Le nombre d'attaques opportunistes a augmenté de 300 % dans le secteur de l'industrie et de 200 % dans celui de la santé selon le rapport GTIR de NTT Ltd.

Les secteurs de la santé, de l'industrie et de la finance ont subi une augmentation du nombre d'attaques. Les acteurs de ces trois secteurs représentent à eux seuls 62 % de l'ensemble des cibles d'attaques en 2020, une augmentation de 11 % par rapport à l'année précédente.

Issus du rapport annuel « 2021 Global Threat Intelligence Report » (GTIR) publié par NTT Ltd., spécialisé dans les services technologiques, ces chiffres confirment que les cyberattaques sont devenues un vrai business.

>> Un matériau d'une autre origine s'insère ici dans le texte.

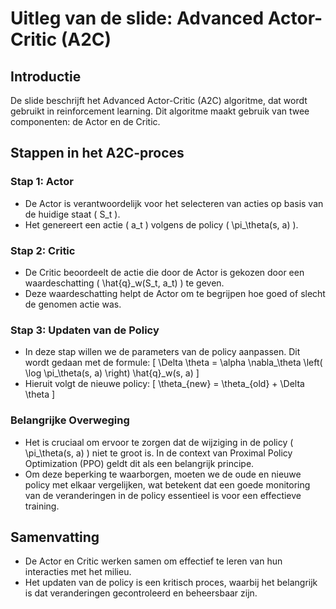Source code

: # Uitleg van de slide: Advanced Actor-Critic (A2C)

## Introductie
De slide beschrijft het Advanced Actor-Critic (A2C) algoritme, dat wordt gebruikt in reinforcement learning. Dit algoritme maakt gebruik van twee componenten: de Actor en de Critic. 

## Stappen in het A2C-proces

### Stap 1: Actor
- De Actor is verantwoordelijk voor het selecteren van acties op basis van de huidige staat \( S_t \).
- Het genereert een actie \( a_t \) volgens de policy \( \pi_\theta(s, a) \).

### Stap 2: Critic
- De Critic beoordeelt de actie die door de Actor is gekozen door een waardeschatting \( \hat{q}_w(S_t, a_t) \) te geven.
- Deze waardeschatting helpt de Actor om te begrijpen hoe goed of slecht de genomen actie was.

### Stap 3: Updaten van de Policy
- In deze stap willen we de parameters van de policy aanpassen. Dit wordt gedaan met de formule:
  \[
  \Delta \theta = \alpha \nabla_\theta \left( \log \pi_\theta(s, a) \right) \hat{q}_w(s, a)
  \]
- Hieruit volgt de nieuwe policy:
  \[
  \theta_{new} = \theta_{old} + \Delta \theta
  \]

### Belangrijke Overweging
- Het is cruciaal om ervoor te zorgen dat de wijziging in de policy \( \pi_\theta(s, a) \) niet te groot is. In de context van Proximal Policy Optimization (PPO) geldt dit als een belangrijk principe.
- Om deze beperking te waarborgen, moeten we de oude en nieuwe policy met elkaar vergelijken, wat betekent dat een goede monitoring van de veranderingen in de policy essentieel is voor een effectieve training.

## Samenvatting
- De Actor en Critic werken samen om effectief te leren van hun interacties met het milieu.
- Het updaten van de policy is een kritisch proces, waarbij het belangrijk is dat veranderingen gecontroleerd en beheersbaar zijn.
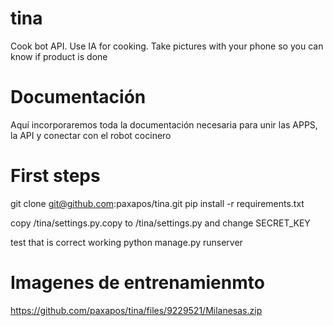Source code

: # tina
Cook bot API. Use IA for cooking. Take pictures with your phone so you can know if product is done


# Documentación
Aquí incorporaremos toda la documentación necesaria para unir las APPS, la API y conectar con el robot cocinero




# First steps

git clone git@github.com:paxapos/tina.git
pip install -r requirements.txt 

copy /tina/settings.py.copy to /tina/settings.py and change SECRET_KEY 

test that is correct working
python manage.py runserver



# Imagenes de entrenamienmto

https://github.com/paxapos/tina/files/9229521/Milanesas.zip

Le secteur de la santé (dont les données sensibles ne sont pas toujours bien protégées) a subi de plein fouet ces attaques en raison de la généralisation de la télémédecine et des soins à distance. 97 % des activités cybercriminelles qui visent ce secteur ciblent des applications spécifiques et des applications web.

Malwares multifonctions

Les cyberattaquants ont massivement ciblé les applications spécifiques et des applications web alors que les entreprises se lancent dans une course pour offrir davantage d'accès virtuel à distance.

Si les malwares deviennent de plus en plus communs, tant par leurs caractéristiques que par leurs fonctionnalités, ils se sont surtout diversifiés en 2020, avec l'essor des malwares multifonction. Les formes de logiciels malveillants les plus répandues en 2020 étaient les mineurs (41 %), les chevaux de Troie (26 %), les vers (10 %) et les ransomwares (6 %).

Les cryptomineurs ont remplacé les logiciels espions en tant que malwares les plus répandus dans le monde, mais l'utilisation de variants de logiciels malveillants spécifiques contre certains secteurs continue de s'intensifier.

Ainsi, les vers s'attaquent plus fréquemment aux secteurs financiers et industriels. Le domaine de la santé a davantage subi l'impact de chevaux de Troie liés à l'accès à distance, tandis que le secteur de la technologie a été victime d'attaques de ransomwares.

Dans le détail, on apprend également que :

  • L'opportunisme des cybercriminels lié à la COVID-19 s'est intensifié, avec des groupes comme Ozie Team, Agent Tesla ou TA505, ainsi que des acteurs mandatés par des nations-états comme Vicious Panda, Mustang Panda ou CozyBear, qui ont été très actifs en 2020.
  • Les attaques combinées visant des applications web (62 %) et des applications spécifiques (36 %) et qui ont pris pour cible le secteur de la santé dans la zone EMEA représentent 98 % de l'ensemble de l'activité cybercriminelle dans ce secteur, ce qui est bien au-dessus de la moyenne mondiale de 67 %.
  • Les cryptomineurs ont été les plus actifs dans les zones Europe - Moyen-Orient - Afrique (EMEA) et en Amérique. CoinMinerXMRig est le variant le plus courant. Il correspond à près de 82 % de l'ensemble de l'activité de minage de cryptomonnaie dans le monde, une proportion qui atteint près de 99 % au sein de la zone EMEA.
  • OpenSS a été la technologie la plus fréquemment ciblée en Amérique, mais elle ne figurait même pas dans le top 10 au sein de la zone APAC.

Ce type d'attaques ont connu une hausse brutale et correspondent désormais à 67 % de l'ensemble des attaques, dont le nombre a plus que doublé au cours des deux dernières années.

« La transformation des modèles opérationnels et l'adoption de nouvelles technologies représentent une opportunité pour les cybercriminels et, en raison de la popularité croissante du marché des cryptomonnaies auprès des étudiants inexpérimentés, les attaques sont devenues inévitables. À présent, alors que nous entrons dans une phase plus stable de la pandémie, les entreprises et les particuliers doivent prioriser l'hygiène numérique dans tous les secteurs, y compris la chaîne logistique », insiste Mark Thomas, qui dirige le Global Threat Intelligence Center de NTT.